Nutricion

Cuando queremos llevar una dieta sana y equilibrada siempre nos asaltan dudas sobre si es mejor comer pocas veces al día, pero mucha cantidad para recargar el depósito y no engordar o si es más recomendable comer pocas cantidades de alimento muchas veces al día para ir renovando la energía que vamos consumiendo sobre la marcha. Como casi siempre, la opción correcta está en la mitad de las 2 opciones: comer varias veces al día una cantidad intermedia de alimentos. El número de veces que hay que comer a lo largo del día también suele crear dudas. Normalmente se recomienda una cantidad de 5 ó 6 comidas durante esas 24 horas, repartidas generalmente en desayuno, media mañana, comida, merienda y cena.

Los beneficios de llevar una dieta basada en unas 5 ó 6 comidas repartidas durante el día van desde los más simples y obvios hasta los más complicados en el plano nutricional:

Uno de los que encontramos más sencillos de comprender es que al comer varias veces al día dejamos poco espacio temporal entre una comida y otra (nunca más de 4 horas), por lo que la sensación de hambre se elimina en el momento de la ingesta de alimentos y también el ansia de que llegue la hora de cualquier comida.

El segundo progreso hacia una dieta sana también está vinculado al anterior. Al ingerir alimentos de una manera variada y bastante periódica se eliminan los espacios entre horas en los que es bastante común echar mano de algún “parche” que calme nuestro feroz apetito. Por lo general, este tipo de alimentos no suele poseer los elementos que mejor aprovecharía nuestro cuerpo, por lo que eliminando este snack reduciremos las opciones de incrementar factores como las grasas, el colesterol o el azúcar.

De igual manera, al realizar mayor número de comidas a lo largo del día afianzamos el aporte de un mayor número de nutrientes. Tomamos una mayor variedad de productos por lo que es mucho más probable que lleguemos a los niveles recomendados en proteínas, carbohidratos, minerales, vitaminas…

El siguiente beneficio será bastante conocido por cualquier persona que haya realizado cualquier tipo de régimen. La reducción de comidas con el propósito de adelgazar y/o estar mejor con nosotros mismos viene acompañada de un cambio en el estado de ánimo. Mal humor, irascibilidad, falta de energía o apatía aparecen con demasiada frecuencia, por lo que relacionarnos con la gente que nos rodea se vuelve más difícil y desagradable que en unas condiciones más naturales.

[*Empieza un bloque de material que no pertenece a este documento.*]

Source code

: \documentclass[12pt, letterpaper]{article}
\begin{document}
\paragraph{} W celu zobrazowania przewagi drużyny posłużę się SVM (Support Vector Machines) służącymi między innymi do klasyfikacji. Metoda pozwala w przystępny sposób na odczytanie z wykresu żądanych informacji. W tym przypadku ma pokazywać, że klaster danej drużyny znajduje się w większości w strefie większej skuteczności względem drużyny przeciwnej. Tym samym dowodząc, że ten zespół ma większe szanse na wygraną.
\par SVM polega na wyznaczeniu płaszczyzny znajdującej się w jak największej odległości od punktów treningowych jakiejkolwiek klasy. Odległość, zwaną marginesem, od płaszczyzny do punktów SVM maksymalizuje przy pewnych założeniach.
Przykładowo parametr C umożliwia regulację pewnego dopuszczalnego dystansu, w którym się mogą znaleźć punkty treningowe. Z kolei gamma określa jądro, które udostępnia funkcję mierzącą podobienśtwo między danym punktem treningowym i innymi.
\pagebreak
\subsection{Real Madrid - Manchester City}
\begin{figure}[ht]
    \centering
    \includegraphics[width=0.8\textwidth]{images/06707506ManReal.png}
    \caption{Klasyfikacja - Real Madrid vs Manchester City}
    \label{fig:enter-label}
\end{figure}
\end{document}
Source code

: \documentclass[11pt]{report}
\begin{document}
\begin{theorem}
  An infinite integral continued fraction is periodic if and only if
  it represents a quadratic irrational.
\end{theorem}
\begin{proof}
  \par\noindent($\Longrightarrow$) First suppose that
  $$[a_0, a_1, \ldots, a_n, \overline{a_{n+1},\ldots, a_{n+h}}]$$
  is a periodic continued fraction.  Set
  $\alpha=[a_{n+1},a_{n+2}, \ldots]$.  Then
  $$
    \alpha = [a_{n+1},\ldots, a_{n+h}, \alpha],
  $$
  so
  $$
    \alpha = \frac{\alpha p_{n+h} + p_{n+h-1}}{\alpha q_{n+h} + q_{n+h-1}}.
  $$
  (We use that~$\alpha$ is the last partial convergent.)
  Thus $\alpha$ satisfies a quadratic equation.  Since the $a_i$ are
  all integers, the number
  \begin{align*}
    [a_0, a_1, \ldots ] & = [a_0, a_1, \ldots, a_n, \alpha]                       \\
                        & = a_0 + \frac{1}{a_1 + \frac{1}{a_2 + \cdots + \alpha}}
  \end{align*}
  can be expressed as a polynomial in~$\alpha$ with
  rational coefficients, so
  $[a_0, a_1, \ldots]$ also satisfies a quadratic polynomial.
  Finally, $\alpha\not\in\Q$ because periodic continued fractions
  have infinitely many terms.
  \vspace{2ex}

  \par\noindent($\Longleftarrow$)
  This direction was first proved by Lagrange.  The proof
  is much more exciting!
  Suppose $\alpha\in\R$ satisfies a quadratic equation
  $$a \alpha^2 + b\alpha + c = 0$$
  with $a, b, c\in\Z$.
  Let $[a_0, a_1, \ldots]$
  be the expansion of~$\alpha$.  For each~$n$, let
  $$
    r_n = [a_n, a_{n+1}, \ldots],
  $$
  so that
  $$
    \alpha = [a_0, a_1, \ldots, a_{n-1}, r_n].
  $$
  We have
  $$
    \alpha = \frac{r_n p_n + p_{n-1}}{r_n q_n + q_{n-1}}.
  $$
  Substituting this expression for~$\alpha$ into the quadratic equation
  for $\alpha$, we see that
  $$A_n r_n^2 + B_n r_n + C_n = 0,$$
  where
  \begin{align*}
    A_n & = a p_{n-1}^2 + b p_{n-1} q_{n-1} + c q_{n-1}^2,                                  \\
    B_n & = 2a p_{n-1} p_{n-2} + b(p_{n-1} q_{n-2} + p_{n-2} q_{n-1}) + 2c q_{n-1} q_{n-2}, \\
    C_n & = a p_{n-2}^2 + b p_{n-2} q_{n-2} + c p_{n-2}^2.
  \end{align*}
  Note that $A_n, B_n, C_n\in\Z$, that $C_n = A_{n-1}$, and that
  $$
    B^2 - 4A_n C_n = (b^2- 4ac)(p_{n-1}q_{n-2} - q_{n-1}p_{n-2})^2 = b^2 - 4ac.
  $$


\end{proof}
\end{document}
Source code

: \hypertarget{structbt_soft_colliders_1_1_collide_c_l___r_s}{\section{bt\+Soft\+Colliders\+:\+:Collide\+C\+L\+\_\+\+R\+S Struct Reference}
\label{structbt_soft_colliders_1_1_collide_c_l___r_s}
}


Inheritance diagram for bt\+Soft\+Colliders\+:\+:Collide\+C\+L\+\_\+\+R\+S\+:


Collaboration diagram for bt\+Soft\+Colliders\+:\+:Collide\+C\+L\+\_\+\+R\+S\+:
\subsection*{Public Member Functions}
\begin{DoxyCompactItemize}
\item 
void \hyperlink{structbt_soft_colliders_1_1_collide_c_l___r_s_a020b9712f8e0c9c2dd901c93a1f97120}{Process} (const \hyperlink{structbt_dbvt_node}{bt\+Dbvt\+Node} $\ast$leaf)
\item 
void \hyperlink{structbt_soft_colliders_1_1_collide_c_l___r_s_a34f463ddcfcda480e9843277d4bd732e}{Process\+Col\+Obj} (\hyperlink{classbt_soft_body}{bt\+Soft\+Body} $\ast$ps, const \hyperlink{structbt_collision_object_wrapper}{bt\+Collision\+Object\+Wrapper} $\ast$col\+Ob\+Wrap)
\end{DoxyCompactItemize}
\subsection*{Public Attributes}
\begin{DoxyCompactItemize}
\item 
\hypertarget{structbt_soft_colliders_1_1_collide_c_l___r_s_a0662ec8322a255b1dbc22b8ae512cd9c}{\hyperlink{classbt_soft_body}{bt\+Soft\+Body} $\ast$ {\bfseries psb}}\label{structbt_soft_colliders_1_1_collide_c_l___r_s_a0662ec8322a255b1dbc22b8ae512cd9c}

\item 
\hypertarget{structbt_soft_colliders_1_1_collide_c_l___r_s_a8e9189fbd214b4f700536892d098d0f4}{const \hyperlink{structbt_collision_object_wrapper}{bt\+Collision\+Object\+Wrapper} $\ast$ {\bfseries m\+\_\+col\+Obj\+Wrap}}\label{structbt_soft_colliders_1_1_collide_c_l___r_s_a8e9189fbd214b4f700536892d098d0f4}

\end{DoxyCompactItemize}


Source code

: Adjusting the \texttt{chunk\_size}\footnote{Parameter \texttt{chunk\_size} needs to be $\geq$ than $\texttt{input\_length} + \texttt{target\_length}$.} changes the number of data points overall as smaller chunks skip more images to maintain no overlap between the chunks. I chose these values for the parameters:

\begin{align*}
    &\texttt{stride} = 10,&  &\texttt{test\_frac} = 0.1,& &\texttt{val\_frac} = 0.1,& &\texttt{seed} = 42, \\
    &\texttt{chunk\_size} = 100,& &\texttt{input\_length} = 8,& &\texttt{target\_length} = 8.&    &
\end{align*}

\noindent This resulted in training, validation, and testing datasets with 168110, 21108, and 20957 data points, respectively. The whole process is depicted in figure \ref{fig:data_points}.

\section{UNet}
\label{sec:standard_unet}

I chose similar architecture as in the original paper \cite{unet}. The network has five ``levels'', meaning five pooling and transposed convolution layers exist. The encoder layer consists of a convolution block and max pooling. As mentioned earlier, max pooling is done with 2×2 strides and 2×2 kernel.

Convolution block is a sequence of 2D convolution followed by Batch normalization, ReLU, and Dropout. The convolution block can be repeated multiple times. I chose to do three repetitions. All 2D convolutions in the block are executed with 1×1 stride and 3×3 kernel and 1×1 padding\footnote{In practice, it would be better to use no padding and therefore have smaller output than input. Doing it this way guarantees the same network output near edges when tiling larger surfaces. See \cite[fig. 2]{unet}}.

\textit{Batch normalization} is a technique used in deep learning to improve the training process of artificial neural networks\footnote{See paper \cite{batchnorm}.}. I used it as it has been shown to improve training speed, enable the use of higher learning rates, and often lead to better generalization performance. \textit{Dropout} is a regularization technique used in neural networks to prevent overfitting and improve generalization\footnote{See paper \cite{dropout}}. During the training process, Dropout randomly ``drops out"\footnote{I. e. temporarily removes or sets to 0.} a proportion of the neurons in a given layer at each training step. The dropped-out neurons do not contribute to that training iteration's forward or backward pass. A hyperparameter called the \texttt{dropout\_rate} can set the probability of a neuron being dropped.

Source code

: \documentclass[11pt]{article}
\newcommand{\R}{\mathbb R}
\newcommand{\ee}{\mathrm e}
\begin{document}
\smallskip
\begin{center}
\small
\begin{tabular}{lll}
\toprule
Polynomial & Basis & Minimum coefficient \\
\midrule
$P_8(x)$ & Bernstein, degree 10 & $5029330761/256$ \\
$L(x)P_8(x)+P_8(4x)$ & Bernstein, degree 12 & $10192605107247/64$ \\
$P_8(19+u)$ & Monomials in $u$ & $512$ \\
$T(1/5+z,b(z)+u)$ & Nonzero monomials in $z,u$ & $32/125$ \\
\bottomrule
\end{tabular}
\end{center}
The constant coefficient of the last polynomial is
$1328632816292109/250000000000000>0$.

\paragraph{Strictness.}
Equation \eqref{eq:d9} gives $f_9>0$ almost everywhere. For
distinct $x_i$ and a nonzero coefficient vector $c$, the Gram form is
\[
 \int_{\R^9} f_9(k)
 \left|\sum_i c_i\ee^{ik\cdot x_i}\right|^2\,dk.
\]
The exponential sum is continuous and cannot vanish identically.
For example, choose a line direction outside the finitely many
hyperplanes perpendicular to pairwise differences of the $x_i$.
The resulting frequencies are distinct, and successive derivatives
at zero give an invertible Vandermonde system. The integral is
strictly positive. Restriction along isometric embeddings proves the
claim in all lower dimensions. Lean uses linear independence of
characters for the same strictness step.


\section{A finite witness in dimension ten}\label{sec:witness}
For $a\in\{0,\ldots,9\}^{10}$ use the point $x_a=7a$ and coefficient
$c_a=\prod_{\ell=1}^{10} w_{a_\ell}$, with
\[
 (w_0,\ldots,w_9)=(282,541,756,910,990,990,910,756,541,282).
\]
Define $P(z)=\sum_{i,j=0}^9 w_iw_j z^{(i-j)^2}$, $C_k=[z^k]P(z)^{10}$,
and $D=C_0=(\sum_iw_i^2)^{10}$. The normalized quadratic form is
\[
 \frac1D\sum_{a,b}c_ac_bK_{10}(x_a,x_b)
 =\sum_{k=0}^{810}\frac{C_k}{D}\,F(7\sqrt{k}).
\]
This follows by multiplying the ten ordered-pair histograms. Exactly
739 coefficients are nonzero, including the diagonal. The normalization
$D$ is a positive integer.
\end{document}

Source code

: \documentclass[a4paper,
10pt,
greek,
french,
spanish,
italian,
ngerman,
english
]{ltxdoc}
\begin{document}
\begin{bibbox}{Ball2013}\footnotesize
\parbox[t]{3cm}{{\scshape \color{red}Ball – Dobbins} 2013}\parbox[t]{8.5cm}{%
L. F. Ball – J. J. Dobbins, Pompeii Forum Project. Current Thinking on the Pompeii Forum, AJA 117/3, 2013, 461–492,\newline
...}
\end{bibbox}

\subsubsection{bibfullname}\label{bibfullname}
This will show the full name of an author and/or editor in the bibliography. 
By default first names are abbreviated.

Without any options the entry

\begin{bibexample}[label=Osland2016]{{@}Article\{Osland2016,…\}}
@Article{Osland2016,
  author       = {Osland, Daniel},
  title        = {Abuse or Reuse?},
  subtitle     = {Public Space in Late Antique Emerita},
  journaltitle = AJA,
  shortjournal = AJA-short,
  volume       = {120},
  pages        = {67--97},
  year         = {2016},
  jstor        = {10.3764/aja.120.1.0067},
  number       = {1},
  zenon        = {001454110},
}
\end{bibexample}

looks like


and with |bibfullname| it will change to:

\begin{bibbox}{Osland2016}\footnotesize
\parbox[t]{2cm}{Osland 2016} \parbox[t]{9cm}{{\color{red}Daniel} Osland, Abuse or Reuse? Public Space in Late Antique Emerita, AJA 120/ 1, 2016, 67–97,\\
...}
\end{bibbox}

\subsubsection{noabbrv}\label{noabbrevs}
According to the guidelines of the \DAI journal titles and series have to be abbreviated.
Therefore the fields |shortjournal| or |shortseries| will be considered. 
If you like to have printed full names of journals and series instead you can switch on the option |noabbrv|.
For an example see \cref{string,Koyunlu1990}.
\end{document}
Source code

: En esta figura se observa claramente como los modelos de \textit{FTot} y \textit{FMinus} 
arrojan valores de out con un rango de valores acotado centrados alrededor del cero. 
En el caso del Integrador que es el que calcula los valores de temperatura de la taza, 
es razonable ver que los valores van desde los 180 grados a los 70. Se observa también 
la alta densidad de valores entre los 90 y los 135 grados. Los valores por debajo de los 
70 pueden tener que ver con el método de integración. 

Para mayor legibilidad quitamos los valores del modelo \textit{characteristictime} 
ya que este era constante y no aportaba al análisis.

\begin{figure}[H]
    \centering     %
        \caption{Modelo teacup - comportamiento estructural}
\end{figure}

Ahora toca meterse de lleno en procesos más internos de nuestro organismo. Aquí nos encontramos con que nuestro metabolismo, al ingerir alimentos de una manera más periódica, retiene menos grasas a lo largo del día. La explicación radica en que el sistema digestivo tiene un plan de emergencia cuando no engullimos alimentos de una forma periódica. Este plan B consiste en retener un mayor número de grasas para protegernos de posibles periodos sin energía. Al comer varias veces con una periodicidad óptima el sistema digestivo no llegará a esa situación de emergencia y echará mano de los alimentos que comemos a lo largo del día, sin necesidad de acumular grasas.

Generalmente, al comer este número de veces a lo largo del día la variedad de los productos también viene unida a una mayor ingesta de alimentos fácilmente digeribles. Productos como la fibra o la fruta están más presentes en nuestra dieta, haciendo que la digestión sea menos pesada y el transporte de los nutrientes a las células de todo nuestro cuerpo sea mucho más rápido.

Por lo tanto, podemos asegurar que realizando estas 5 ó 6 comidas a lo largo del día no sólo realizaremos una dieta sana y saludable que mejore nuestra digestión, nuestra asimilación de nutrientes y evite acumulación de grasas y azúcares, sino que obtendremos  beneficios en aspectos más externos como el humor, el estado de ánimo y lo más importante de todo, sentirnos bien con nosotros mismos.